**EXERCISE INSTRUCTIONS**. The response should consist of the records, reproduced exactly.
- - - - - - -
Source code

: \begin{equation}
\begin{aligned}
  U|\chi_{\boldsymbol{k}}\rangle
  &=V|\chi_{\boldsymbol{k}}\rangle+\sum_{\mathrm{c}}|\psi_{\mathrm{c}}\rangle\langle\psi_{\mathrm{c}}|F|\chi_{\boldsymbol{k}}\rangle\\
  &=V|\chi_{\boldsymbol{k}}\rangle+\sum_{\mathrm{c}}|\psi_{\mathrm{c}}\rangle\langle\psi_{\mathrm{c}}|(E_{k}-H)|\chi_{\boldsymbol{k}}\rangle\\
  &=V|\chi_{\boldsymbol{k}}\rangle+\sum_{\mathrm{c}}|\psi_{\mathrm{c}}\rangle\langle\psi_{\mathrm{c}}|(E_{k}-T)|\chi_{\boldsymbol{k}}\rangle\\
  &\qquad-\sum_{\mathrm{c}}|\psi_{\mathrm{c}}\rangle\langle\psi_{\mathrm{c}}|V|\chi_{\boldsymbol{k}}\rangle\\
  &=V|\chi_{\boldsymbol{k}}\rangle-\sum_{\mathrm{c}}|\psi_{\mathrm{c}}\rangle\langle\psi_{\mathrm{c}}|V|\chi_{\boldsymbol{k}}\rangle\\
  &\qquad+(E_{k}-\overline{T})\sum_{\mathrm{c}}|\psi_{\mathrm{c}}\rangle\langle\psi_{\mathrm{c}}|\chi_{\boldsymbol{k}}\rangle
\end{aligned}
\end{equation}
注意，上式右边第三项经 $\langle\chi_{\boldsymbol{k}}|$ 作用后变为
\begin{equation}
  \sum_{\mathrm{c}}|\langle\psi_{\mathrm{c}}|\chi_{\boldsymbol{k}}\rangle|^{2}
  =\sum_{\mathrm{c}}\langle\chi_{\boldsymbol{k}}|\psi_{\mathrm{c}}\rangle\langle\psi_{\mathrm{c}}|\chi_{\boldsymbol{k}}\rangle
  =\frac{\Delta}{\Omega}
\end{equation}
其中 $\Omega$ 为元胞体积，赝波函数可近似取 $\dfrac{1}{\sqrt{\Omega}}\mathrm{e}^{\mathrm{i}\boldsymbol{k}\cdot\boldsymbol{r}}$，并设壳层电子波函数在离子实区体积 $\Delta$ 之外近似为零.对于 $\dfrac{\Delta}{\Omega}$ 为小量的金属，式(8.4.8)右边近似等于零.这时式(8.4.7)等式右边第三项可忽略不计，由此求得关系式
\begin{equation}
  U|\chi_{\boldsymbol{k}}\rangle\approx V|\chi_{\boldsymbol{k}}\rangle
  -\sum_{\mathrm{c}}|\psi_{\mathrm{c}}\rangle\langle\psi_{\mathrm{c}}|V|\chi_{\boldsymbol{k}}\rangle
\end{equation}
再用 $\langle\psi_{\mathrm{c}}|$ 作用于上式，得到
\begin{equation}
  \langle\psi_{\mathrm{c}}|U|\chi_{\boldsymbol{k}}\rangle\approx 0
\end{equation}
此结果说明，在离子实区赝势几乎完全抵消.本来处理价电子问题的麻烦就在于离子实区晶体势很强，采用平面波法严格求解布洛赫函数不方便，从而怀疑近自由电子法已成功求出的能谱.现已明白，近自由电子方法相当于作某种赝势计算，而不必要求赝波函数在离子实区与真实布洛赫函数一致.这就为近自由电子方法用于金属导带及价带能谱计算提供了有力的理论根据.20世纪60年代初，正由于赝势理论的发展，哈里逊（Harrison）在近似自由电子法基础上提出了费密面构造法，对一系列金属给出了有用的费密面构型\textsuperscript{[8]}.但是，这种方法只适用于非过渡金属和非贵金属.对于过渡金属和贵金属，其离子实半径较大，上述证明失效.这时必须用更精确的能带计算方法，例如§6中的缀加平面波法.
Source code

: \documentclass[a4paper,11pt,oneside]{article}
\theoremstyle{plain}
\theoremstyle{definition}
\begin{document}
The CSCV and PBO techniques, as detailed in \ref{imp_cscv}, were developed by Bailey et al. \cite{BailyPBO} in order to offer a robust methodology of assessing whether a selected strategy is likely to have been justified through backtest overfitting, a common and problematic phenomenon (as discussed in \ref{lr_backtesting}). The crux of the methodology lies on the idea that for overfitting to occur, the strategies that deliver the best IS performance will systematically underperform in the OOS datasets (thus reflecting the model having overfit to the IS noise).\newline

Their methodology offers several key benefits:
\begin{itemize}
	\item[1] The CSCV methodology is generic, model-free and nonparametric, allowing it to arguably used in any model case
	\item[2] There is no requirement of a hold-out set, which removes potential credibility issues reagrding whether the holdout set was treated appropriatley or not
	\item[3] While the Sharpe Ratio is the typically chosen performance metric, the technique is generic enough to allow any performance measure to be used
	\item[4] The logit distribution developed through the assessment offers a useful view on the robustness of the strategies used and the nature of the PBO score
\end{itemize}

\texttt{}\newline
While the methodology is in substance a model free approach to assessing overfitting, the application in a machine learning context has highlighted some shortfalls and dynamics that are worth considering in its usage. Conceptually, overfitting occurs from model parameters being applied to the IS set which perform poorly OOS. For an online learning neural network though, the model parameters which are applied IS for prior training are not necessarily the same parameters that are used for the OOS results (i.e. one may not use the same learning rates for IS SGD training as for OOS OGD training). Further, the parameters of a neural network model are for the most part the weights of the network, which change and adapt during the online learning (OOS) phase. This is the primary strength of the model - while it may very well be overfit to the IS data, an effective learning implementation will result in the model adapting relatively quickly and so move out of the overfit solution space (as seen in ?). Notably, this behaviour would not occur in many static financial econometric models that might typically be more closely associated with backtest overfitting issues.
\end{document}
- - - - - - -
**REPLY**.
Source code

: \begin{equation}
\begin{aligned}
  U|\chi_{\boldsymbol{k}}\rangle
  &=V|\chi_{\boldsymbol{k}}\rangle+\sum_{\mathrm{c}}|\psi_{\mathrm{c}}\rangle\langle\psi_{\mathrm{c}}|F|\chi_{\boldsymbol{k}}\rangle\\
  &=V|\chi_{\boldsymbol{k}}\rangle+\sum_{\mathrm{c}}|\psi_{\mathrm{c}}\rangle\langle\psi_{\mathrm{c}}|(E_{k}-H)|\chi_{\boldsymbol{k}}\rangle\\
  &=V|\chi_{\boldsymbol{k}}\rangle+\sum_{\mathrm{c}}|\psi_{\mathrm{c}}\rangle\langle\psi_{\mathrm{c}}|(E_{k}-T)|\chi_{\boldsymbol{k}}\rangle\\
  &\qquad-\sum_{\mathrm{c}}|\psi_{\mathrm{c}}\rangle\langle\psi_{\mathrm{c}}|V|\chi_{\boldsymbol{k}}\rangle\\
  &=V|\chi_{\boldsymbol{k}}\rangle-\sum_{\mathrm{c}}|\psi_{\mathrm{c}}\rangle\langle\psi_{\mathrm{c}}|V|\chi_{\boldsymbol{k}}\rangle\\
  &\qquad+(E_{k}-\overline{T})\sum_{\mathrm{c}}|\psi_{\mathrm{c}}\rangle\langle\psi_{\mathrm{c}}|\chi_{\boldsymbol{k}}\rangle
\end{aligned}
\end{equation}
注意，上式右边第三项经 $\langle\chi_{\boldsymbol{k}}|$ 作用后变为
\begin{equation}
  \sum_{\mathrm{c}}|\langle\psi_{\mathrm{c}}|\chi_{\boldsymbol{k}}\rangle|^{2}
  =\sum_{\mathrm{c}}\langle\chi_{\boldsymbol{k}}|\psi_{\mathrm{c}}\rangle\langle\psi_{\mathrm{c}}|\chi_{\boldsymbol{k}}\rangle
  =\frac{\Delta}{\Omega}
\end{equation}
其中 $\Omega$ 为元胞体积，赝波函数可近似取 $\dfrac{1}{\sqrt{\Omega}}\mathrm{e}^{\mathrm{i}\boldsymbol{k}\cdot\boldsymbol{r}}$，并设壳层电子波函数在离子实区体积 $\Delta$ 之外近似为零.对于 $\dfrac{\Delta}{\Omega}$ 为小量的金属，式(8.4.8)右边近似等于零.这时式(8.4.7)等式右边第三项可忽略不计，由此求得关系式
\begin{equation}
  U|\chi_{\boldsymbol{k}}\rangle\approx V|\chi_{\boldsymbol{k}}\rangle
  -\sum_{\mathrm{c}}|\psi_{\mathrm{c}}\rangle\langle\psi_{\mathrm{c}}|V|\chi_{\boldsymbol{k}}\rangle
\end{equation}
再用 $\langle\psi_{\mathrm{c}}|$ 作用于上式，得到
\begin{equation}
  \langle\psi_{\mathrm{c}}|U|\chi_{\boldsymbol{k}}\rangle\approx 0
\end{equation}
此结果说明，在离子实区赝势几乎完全抵消.本来处理价电子问题的麻烦就在于离子实区晶体势很强，采用平面波法严格求解布洛赫函数不方便，从而怀疑近自由电子法已成功求出的能谱.现已明白，近自由电子方法相当于作某种赝势计算，而不必要求赝波函数在离子实区与真实布洛赫函数一致.这就为近自由电子方法用于金属导带及价带能谱计算提供了有力的理论根据.20世纪60年代初，正由于赝势理论的发展，哈里逊（Harrison）在近似自由电子法基础上提出了费密面构造法，对一系列金属给出了有用的费密面构型\textsuperscript{[8]}.但是，这种方法只适用于非过渡金属和非贵金属.对于过渡金属和贵金属，其离子实半径较大，上述证明失效.这时必须用更精确的能带计算方法，例如§6中的缀加平面波法.
Source code

: \documentclass[a4paper,11pt,oneside]{article}
\theoremstyle{plain}
\theoremstyle{definition}
\begin{document}
The CSCV and PBO techniques, as detailed in \ref{imp_cscv}, were developed by Bailey et al. \cite{BailyPBO} in order to offer a robust methodology of assessing whether a selected strategy is likely to have been justified through backtest overfitting, a common and problematic phenomenon (as discussed in \ref{lr_backtesting}). The crux of the methodology lies on the idea that for overfitting to occur, the strategies that deliver the best IS performance will systematically underperform in the OOS datasets (thus reflecting the model having overfit to the IS noise).\newline

Their methodology offers several key benefits:
\begin{itemize}
	\item[1] The CSCV methodology is generic, model-free and nonparametric, allowing it to arguably used in any model case
	\item[2] There is no requirement of a hold-out set, which removes potential credibility issues reagrding whether the holdout set was treated appropriatley or not
	\item[3] While the Sharpe Ratio is the typically chosen performance metric, the technique is generic enough to allow any performance measure to be used
	\item[4] The logit distribution developed through the assessment offers a useful view on the robustness of the strategies used and the nature of the PBO score
\end{itemize}

\texttt{}\newline
While the methodology is in substance a model free approach to assessing overfitting, the application in a machine learning context has highlighted some shortfalls and dynamics that are worth considering in its usage. Conceptually, overfitting occurs from model parameters being applied to the IS set which perform poorly OOS. For an online learning neural network though, the model parameters which are applied IS for prior training are not necessarily the same parameters that are used for the OOS results (i.e. one may not use the same learning rates for IS SGD training as for OOS OGD training). Further, the parameters of a neural network model are for the most part the weights of the network, which change and adapt during the online learning (OOS) phase. This is the primary strength of the model - while it may very well be overfit to the IS data, an effective learning implementation will result in the model adapting relatively quickly and so move out of the overfit solution space (as seen in ?). Notably, this behaviour would not occur in many static financial econometric models that might typically be more closely associated with backtest overfitting issues.
\end{document}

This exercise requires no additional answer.